When I finished, he looked at me kindly, reminded me that only one of us was an attorney and then told me he would see my councilmember and priest and raise me a police officer.
"I have to tell you my friend, if the cop says it happened, the judge tends to believe him," he said.
Devastated, I realized I was going to lose even if I took this all the way to the Supreme Court. Puff was going down and I was headed into the gutter with her.
While I have had a great time poking fun at this whole situation, I do have to say that portions of what has gone on really do anger me.
Based on the way some of the city's nuisance laws are written, one citizen could accuse another of anything and subsequently get them charged with a crime. Now while everyone knows that our country bases its legal system on the pretense of innocent until proven guilty, in reality, the truth reads more like innocent until charged or guilty due to lack of resources. Speaking plainly, you need deep pockets to really play this game.

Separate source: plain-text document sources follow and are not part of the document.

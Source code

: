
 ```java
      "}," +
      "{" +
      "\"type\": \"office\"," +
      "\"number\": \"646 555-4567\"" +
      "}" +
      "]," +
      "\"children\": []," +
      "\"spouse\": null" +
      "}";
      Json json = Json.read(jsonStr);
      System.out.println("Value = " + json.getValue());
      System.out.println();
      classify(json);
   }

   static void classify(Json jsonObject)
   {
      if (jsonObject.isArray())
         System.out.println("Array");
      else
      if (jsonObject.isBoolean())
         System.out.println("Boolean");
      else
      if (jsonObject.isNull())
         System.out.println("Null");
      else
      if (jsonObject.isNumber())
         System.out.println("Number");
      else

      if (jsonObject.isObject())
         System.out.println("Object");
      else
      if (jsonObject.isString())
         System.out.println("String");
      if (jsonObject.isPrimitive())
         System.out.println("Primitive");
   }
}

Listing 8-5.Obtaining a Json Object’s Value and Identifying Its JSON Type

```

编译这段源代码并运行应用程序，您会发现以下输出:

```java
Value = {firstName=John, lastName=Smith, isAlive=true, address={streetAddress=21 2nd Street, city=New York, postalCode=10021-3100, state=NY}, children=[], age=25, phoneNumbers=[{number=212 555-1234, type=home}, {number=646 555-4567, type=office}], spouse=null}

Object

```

My dog Puff was charged with barking after 9:30 p.m. I was ticketed for the offense and then told when I would have the pleasure of appearing in court. Feeling as though my little angel had done nothing wrong I plead not guilty and began earnestly plotting my defense. What I meant about resources is this, I had missed three days of work to deal with this matter and I would imagine I would have had to miss at least three more before the trail had commenced.
Simply put, most people can't afford to miss more than a week of work over a fine that for most wouldn't amount to one day's wages. As sinister as is seems, I believe they have done this on purpose. Cities all over our fair land are extorting money from their residents based on petty crimes and the fees which keep climbing.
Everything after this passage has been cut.